======== RECORD EXTRACTS

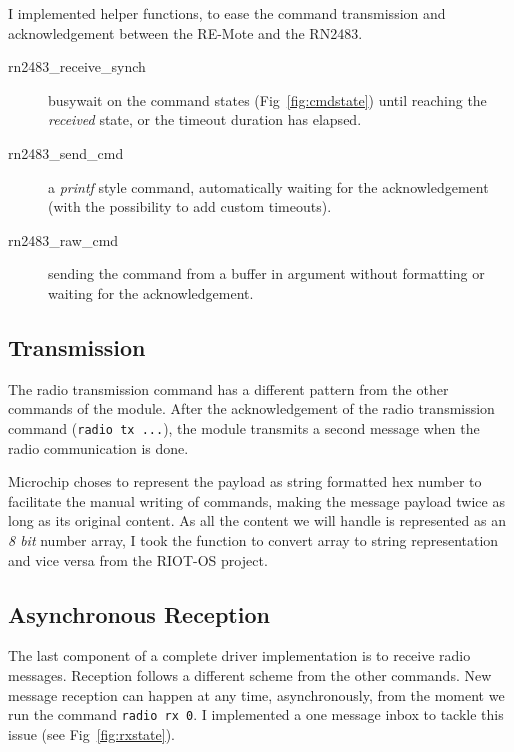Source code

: 
I implemented helper functions, to ease the command transmission and
acknowledgement between the RE-Mote and the RN2483.

\begin{description}
  \item[rn2483\_receive\_synch] busywait on the command states
    (Fig~\ref{fig:cmdstate}) until reaching the \emph{received} state, 
    or the timeout duration has elapsed.
  \item[rn2483\_send\_cmd] a \emph{printf} style command, automatically 
    waiting for the acknowledgement (with the possibility to add custom timeouts).
  \item[rn2483\_raw\_cmd] sending the command from a buffer in argument
    without formatting or waiting for the acknowledgement.
\end{description}



\subsection{Transmission}

The radio transmission command has a different pattern from the other commands 
of the module. 
After the acknowledgement of the radio transmission command (\lstinline{radio tx ...}),
the module transmits a second message when the radio communication is done.



Microchip choses to represent the payload as string formatted hex number to
facilitate the manual writing of commands, making the message payload twice as
long as its original content. 
As all the content we will handle is represented as an \emph{8 bit} number array, 
I took the function to convert array to string representation and vice versa
from the RIOT-OS project.

\subsection{Asynchronous Reception}

The last component of a complete driver implementation is to receive radio
messages.
Reception follows a different scheme from the other commands. 
New message reception can happen at any time, asynchronously, from the moment
we run the command \lstinline{radio rx 0}.
I implemented a one message inbox to tackle this issue (see Fig~\ref{fig:rxstate}).

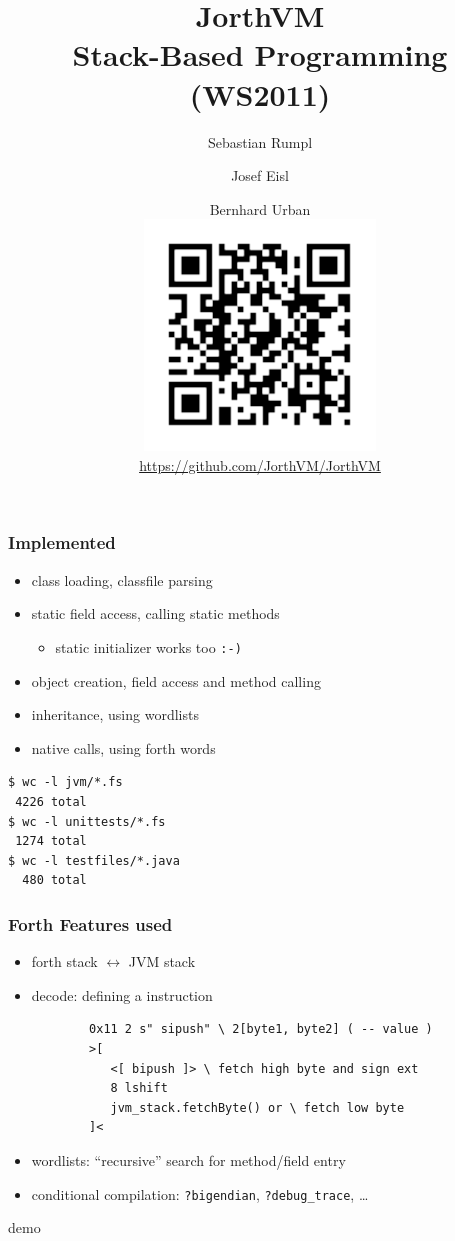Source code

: \documentclass{beamer}
\title{JorthVM\\\small{Stack-Based Programming (WS2011)}}
\author{Sebastian Rumpl \and Josef Eisl \and Bernhard
Urban\\\includegraphics{../github}\\\url{https://github.com/JorthVM/JorthVM}}
\begin{document}
\frame{\titlepage}
\begin{frame}[fragile]
	\frametitle{Implemented}
	\begin{itemize}
		\item class loading, classfile parsing
		\pause
		\item static field access, calling static methods
		\pause
		\begin{itemize}
			\pause
			\item static initializer works too \texttt{:-)}
		\end{itemize}
		\pause
		\item object creation, field access and method calling
		\pause
		\item inheritance, using wordlists
		\pause
		\item native calls, using forth words
	\end{itemize}
	\pause
	\small
\begin{verbatim}
$ wc -l jvm/*.fs
 4226 total
$ wc -l unittests/*.fs
 1274 total
$ wc -l testfiles/*.java
  480 total
\end{verbatim}
\end{frame}

\lstset{
	basicstyle=\scriptsize
}
\begin{frame}[fragile]
	\frametitle{Forth Features used}
	
	\begin{itemize}
		\item forth stack $\leftrightarrow$ JVM stack
		\pause
		\item decode: defining a instruction
		\pause
		\begin{verbatim}
		0x11 2 s" sipush" \ 2[byte1, byte2] ( -- value )
		>[
		   <[ bipush ]> \ fetch high byte and sign ext
		   8 lshift
		   jvm_stack.fetchByte() or \ fetch low byte
		]<
		\end{verbatim}
		\pause
		\item wordlists: ``recursive'' search for method/field entry
		\pause
		\item conditional compilation: \texttt{?bigendian},
		\texttt{?debug\_trace}, \dots
	\end{itemize}
\end{frame}

\begin{frame}
	\begin{center}
		demo
	\end{center}
\end{frame}
\end{document}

================

> **EXERCISE DETAILS**: What you return should be only the lines from the line containing "<[ bipush ]>" through the end of the material above, reproduced exactly, first and last included.

> **RESPONSE AREA**:
		   <[ bipush ]> \ fetch high byte and sign ext
		   8 lshift
		   jvm_stack.fetchByte() or \ fetch low byte
		]<
		\end{verbatim}
		\pause
		\item wordlists: ``recursive'' search for method/field entry
		\pause
		\item conditional compilation: \texttt{?bigendian},
		\texttt{?debug\_trace}, \dots
	\end{itemize}
\end{frame}

\begin{frame}
	\begin{center}
		demo
	\end{center}
\end{frame}
\end{document}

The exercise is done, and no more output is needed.